Défi lancé, pari tenu… au moins le temps d’une manifestation, d’un aller simple Bastille-Nation, sur ce trajet traditionnel dont les pavés, plus encore qu’usés, doivent être blasés à force d’être foulés aux pieds comme de vulgaires promesses électorales. Le risque, calculé, était mince. La preuve est faite que ce qu’il reste du Parti communiste sait toujours mobiliser ce qu’il lui reste de militants et de clients, et que la politique d’austérité menée, sinon assumée, par un gouvernement supposé socialiste, avec son cortège de faillites, de licenciements, de récession, de chômage, sème l’angoisse et le malheur et récolte la révolte et le désespoir. Et après ? Que reste-t-il de la journée fondatrice de temps nouveaux annoncée par le Pasionario de la plèbe, une fois les micros débranchés, les banderoles roulées et le tribun redescendu de sa tribune ?
Jean-Luc Mélenchon est assurément un homme intelligent, éloquent, sincère et plutôt sympathique à l’état naturel, qui n’est malheureusement pas son état habituel, en public. Il pense beaucoup de choses justes sur les postures et les impostures de la gauche de gouvernement, sur ses trahisons, sur ses reniements, sur la sujétion de la social-démocratie à la finance, la soumission de la France à Bruxelles et la capitulation de ses dirigeants devant le capitalisme international. Mais il ne les dit pas, il les crie, il les clame, il les vocifère. Il s’est lui-même disqualifié et se disqualifie chaque jour davantage par son sectarisme, sa grossièreté, son archaïsme et, en prime, son narcissisme.
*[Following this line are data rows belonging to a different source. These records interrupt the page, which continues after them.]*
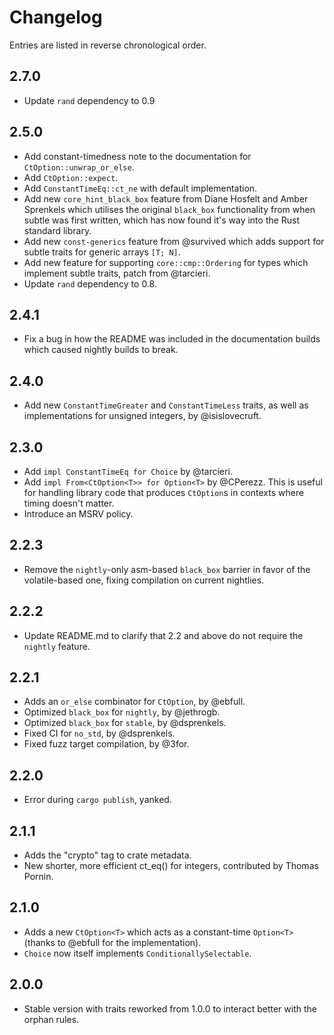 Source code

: # Changelog

Entries are listed in reverse chronological order.

## 2.7.0

* Update `rand` dependency to 0.9

## 2.5.0

* Add constant-timedness note to the documentation for `CtOption::unwrap_or_else`.
* Add `CtOption::expect`.
* Add `ConstantTimeEq::ct_ne` with default implementation.
* Add new `core_hint_black_box` feature from Diane Hosfelt and Amber
  Sprenkels which utilises the original `black_box` functionality from
  when subtle was first written, which has now found it's way into the
  Rust standard library.
* Add new `const-generics` feature from @survived which adds support
  for subtle traits for generic arrays `[T; N]`.
* Add new feature for supporting `core::cmp::Ordering` for types which
  implement subtle traits, patch from @tarcieri.
* Update `rand` dependency to 0.8.

## 2.4.1

* Fix a bug in how the README was included in the documentation builds
  which caused nightly builds to break.

## 2.4.0

* Add new `ConstantTimeGreater` and `ConstantTimeLess` traits, as well
  as implementations for unsigned integers, by @isislovecruft.

## 2.3.0

* Add `impl ConstantTimeEq for Choice` by @tarcieri.
* Add `impl From<CtOption<T>> for Option<T>` by @CPerezz.  This is useful for
  handling library code that produces `CtOption`s in contexts where timing
  doesn't matter.
* Introduce an MSRV policy.

## 2.2.3

* Remove the `nightly`-only asm-based `black_box` barrier in favor of the
  volatile-based one, fixing compilation on current nightlies.

## 2.2.2

* Update README.md to clarify that 2.2 and above do not require the `nightly`
  feature.

## 2.2.1

* Adds an `or_else` combinator for `CtOption`, by @ebfull.
* Optimized `black_box` for `nightly`, by @jethrogb.
* Optimized `black_box` for `stable`, by @dsprenkels.
* Fixed CI for `no_std`, by @dsprenkels.
* Fixed fuzz target compilation, by @3for.

## 2.2.0

* Error during `cargo publish`, yanked.

## 2.1.1

* Adds the "crypto" tag to crate metadata.
* New shorter, more efficient ct_eq() for integers, contributed by Thomas Pornin.

## 2.1.0

* Adds a new `CtOption<T>` which acts as a constant-time `Option<T>`
  (thanks to @ebfull for the implementation).
* `Choice` now itself implements `ConditionallySelectable`.

## 2.0.0

* Stable version with traits reworked from 1.0.0 to interact better
  with the orphan rules.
Ce n’est pas un hasard s’il n’a réussi à se qualifier pour le second tour ni lors de la présidentielle ni lors de la législative partielle de Hénin-Beaumont, alors que la conjoncture actuelle est un rêve pour démagogues et si, depuis plus d’un an, sa cote plafonne à 11 %. L’ancien militant socialiste qui, si longtemps, s’était tenu bien sage sur les bancs de l’école successivement dirigée par François Mitterrand et Lionel Jospin, confond visiblement liberté et licence, combativité et agressivité, grands ancêtres et grandes gueules, révolution et one man show. Ses errances, ses références et ses outrances ont achevé ces derniers temps de le discréditer.
À gauche même, beaucoup ont du mal à admettre qu’un homme de gauche invite, et sur quel ton, le peuple de gauche à se soulever contre un gouvernement de gauche. De quel manuel poussiéreux ou de quel vieux rêve d’enfant sort-il ses appels à l’insurrection, à la réunion d’une Assemblée constituante, au referendum révocatoire ? Refaire 1789, et bien sûr 1793 ? N’aurait-il pas lu quelque part que les tragédies de l’histoire se répètent en farce, pour souhaiter à ce point en devenir le farceur en chef ? Et quel chef serait-il donc, celui dont les modèles sont ce que la confrontation entre les plus généreuses utopies et la réalité du pouvoir a produit de pire, celui dont les idoles ont nom Robespierre, Staline, Pol Pot, Mao ou Fidel Castro ? Si l’homme au drapeau rouge entre les dents avait pris la peine de se retourner sur les 180.000 manifestants revendiqués par les organisateurs du défilé d’hier (la police ayant comme on sait renoncé à tout décompte) il aurait aisément constaté l’absence totale de la gauche du parti socialiste, qui vient de condamner ses excès de langage, l’absence quasi-totale des écologistes, exception faite du courant représenté par Mme Eva Joly, qui ne fait pas jurisprudence. Il aurait pu constater que nombre de ceux mêmes qui marchaient dans son sillage traînaient les pieds ou y allaient à reculons : les communistes n’ont aucune envie de rompre leurs alliances municipales avec le P.S. et de renouer avec le culte de la personnalité, le NPA récuse et l’homme et sa tactique, Lutte ouvrière tourne en ridicule ses ambitions matignonesques.
Qui m’aime me suive, disait Henri IV en coiffant son chapeau à panache blanc. Qui aime Jean-Luc Mélenchon, qui est prêt à le suivre ? À quoi sert de rassembler cent mille personnes, si l’on en a braqué contre soi quelques dizaines de millions ? On peut être isolé au milieu de la foule. Plus seul que Jean-Luc Mélenchon, il n’y a pas.